Extensive research has accumulated which suggests that phosphatidylinositol 3-kinase delta (PI3Kδ) is closely related to the occurrence and development of various human diseases, making PI3Kδ a highly promising drug target. However, PI3Kδ exhibits high homology with other members of the PI3K family, which poses significant challenges to the development of PI3Kδ inhibitors. Therefore, in the present study, a hybrid virtual screening (VS) approach based on a ligand-based pharmacophore model and multicomplex-based molecular docking was developed to find novel PI3Kδ inhibitors. 13 crystal structures of the human PI3Kδ-inhibitor complex were collected to establish models. The inhibitors were extracted from the crystal structures to generate the common feature pharmacophore. The crystallographic protein structures were used to construct a naïve Bayesian classification model that integrates molecular docking based on multiple PI3Kδ conformations.
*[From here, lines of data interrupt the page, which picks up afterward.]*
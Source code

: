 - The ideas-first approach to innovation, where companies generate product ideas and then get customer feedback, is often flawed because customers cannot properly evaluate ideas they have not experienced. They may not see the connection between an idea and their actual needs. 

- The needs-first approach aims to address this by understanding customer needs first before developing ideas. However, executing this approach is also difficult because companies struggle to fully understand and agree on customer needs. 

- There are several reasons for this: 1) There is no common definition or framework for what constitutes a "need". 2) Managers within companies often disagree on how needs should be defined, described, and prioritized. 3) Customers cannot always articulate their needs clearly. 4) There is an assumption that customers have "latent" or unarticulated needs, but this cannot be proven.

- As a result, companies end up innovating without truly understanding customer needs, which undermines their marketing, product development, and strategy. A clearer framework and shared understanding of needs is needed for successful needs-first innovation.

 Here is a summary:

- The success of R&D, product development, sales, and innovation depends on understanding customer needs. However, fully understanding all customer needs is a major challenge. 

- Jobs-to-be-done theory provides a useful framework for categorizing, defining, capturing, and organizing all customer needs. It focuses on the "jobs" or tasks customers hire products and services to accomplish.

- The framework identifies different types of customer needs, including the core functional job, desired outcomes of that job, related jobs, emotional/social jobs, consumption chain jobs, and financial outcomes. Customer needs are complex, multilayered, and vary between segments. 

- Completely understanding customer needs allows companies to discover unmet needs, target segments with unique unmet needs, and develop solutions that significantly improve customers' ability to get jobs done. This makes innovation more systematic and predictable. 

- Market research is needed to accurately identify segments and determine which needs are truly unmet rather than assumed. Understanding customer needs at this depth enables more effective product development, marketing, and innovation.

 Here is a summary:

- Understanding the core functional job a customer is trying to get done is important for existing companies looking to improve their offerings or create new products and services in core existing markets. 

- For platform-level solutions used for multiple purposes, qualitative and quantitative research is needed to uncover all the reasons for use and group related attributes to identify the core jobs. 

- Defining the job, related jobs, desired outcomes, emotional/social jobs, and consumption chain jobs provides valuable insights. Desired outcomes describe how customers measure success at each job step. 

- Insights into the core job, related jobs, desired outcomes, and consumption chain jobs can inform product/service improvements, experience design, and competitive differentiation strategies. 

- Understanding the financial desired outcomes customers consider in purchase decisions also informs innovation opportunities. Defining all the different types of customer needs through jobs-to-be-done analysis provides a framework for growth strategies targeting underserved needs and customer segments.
Subsequently, three VS protocols involving sequential or parallel molecular docking and pharmacophore approaches were employed. External predictions demonstrated that the protocol combining molecular docking and pharmacophore resulted in a significant improvement in the enrichment of active PI3Kδ inhibitors. Finally, the optimal VS method was utilized for virtual screening against a large chemical database, and some potential hit compounds were identified. We hope that the developed VS strategy will provide valuable guidance for the discovery of novel PI3Kδ inhibitors.

Keywords: Molecular docking; Naïve Bayesian classification; PI3Kδ inhibitor; Pharmacophore; Virtual screening.